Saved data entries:
**********
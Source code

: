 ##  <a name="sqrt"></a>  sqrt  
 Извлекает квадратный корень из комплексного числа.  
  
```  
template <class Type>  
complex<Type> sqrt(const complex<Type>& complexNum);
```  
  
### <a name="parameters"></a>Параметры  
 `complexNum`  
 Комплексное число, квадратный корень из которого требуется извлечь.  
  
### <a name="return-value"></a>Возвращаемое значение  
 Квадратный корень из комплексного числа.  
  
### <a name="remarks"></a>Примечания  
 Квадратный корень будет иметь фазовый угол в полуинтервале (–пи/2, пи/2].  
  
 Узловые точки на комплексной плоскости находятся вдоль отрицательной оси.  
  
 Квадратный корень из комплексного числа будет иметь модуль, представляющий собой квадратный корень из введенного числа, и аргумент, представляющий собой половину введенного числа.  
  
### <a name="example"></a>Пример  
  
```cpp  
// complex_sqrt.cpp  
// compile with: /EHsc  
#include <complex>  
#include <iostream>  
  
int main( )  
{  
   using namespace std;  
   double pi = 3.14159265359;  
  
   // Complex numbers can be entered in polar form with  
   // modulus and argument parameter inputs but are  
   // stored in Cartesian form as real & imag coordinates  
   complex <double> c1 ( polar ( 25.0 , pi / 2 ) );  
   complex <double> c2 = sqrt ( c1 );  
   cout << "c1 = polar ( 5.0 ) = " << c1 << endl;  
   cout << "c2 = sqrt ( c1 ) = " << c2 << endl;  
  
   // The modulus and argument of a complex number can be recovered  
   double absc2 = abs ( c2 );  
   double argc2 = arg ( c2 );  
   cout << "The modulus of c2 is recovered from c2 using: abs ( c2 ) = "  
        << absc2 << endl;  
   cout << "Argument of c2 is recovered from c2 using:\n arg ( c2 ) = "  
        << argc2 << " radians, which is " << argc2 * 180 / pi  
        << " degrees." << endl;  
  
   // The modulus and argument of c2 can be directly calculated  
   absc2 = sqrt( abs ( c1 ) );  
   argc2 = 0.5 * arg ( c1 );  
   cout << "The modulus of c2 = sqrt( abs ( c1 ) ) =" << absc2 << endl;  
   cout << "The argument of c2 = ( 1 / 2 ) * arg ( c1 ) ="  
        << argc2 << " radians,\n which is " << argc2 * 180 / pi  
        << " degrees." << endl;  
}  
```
**********
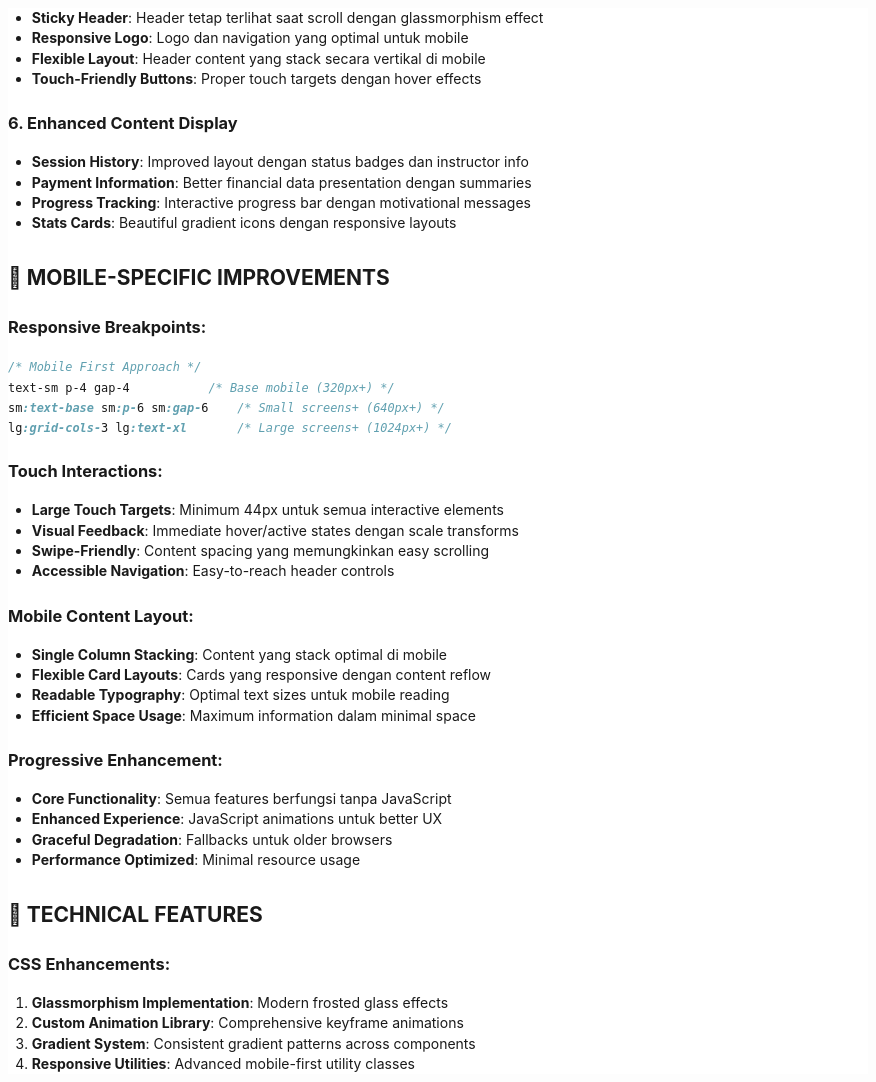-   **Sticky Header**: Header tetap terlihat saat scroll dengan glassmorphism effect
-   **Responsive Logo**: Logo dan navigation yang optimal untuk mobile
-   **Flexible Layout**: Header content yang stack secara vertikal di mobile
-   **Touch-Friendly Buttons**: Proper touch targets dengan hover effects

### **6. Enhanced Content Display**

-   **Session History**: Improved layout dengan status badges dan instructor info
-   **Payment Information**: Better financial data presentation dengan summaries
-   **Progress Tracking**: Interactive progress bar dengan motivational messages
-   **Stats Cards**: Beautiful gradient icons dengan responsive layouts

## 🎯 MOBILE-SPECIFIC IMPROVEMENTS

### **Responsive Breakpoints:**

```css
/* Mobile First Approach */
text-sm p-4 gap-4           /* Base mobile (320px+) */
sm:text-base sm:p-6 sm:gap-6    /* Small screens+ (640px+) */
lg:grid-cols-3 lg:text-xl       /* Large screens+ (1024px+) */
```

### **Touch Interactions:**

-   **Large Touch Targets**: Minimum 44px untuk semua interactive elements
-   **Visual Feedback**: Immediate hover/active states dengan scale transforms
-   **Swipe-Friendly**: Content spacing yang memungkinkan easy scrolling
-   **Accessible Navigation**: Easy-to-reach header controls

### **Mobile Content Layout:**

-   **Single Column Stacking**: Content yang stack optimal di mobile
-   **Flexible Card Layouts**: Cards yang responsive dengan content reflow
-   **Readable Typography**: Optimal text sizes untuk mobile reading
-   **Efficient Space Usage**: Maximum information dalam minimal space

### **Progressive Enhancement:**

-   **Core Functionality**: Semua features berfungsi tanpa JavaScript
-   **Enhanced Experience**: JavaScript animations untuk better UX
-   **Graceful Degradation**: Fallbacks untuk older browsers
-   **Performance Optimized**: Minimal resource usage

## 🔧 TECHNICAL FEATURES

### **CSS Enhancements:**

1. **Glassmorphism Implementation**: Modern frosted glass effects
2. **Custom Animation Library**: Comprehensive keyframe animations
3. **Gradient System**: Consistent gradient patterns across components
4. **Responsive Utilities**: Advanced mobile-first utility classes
**********
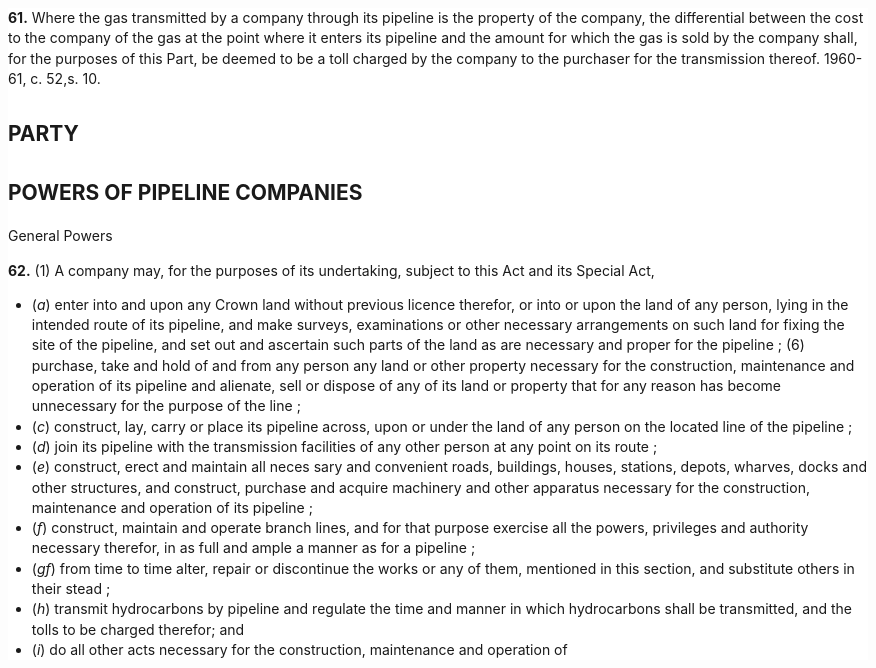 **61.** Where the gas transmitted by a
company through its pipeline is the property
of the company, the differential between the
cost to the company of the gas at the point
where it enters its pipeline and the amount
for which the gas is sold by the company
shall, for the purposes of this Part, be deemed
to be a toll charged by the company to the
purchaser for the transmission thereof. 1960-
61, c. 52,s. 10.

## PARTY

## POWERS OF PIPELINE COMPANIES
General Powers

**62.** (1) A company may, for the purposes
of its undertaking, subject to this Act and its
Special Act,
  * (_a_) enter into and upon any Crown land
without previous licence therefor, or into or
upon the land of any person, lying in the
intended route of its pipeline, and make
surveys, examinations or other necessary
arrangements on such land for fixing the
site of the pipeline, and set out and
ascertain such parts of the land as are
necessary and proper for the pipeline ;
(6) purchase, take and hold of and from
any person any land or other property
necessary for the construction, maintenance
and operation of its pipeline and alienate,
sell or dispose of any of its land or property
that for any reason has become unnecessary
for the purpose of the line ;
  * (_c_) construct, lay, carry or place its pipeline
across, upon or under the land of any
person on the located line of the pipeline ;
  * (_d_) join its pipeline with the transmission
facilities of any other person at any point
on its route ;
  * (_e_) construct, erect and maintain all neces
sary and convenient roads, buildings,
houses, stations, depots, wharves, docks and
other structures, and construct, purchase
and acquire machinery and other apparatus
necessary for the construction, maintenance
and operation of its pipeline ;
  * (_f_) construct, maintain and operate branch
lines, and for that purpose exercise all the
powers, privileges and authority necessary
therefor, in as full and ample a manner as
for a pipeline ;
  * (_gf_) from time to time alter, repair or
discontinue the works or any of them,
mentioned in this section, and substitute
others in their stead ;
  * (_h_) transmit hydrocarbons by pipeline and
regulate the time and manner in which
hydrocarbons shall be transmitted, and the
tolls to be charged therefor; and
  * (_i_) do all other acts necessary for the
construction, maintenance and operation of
**********
## INSTRUCTIONS FOR THE TASK:
If a line of the records above holds the word "upon", show it.

## RESULT FOR THIS EXERCISE:
  * (_a_) enter into and upon any Crown land
upon the land of any person, lying in the
across, upon or under the land of any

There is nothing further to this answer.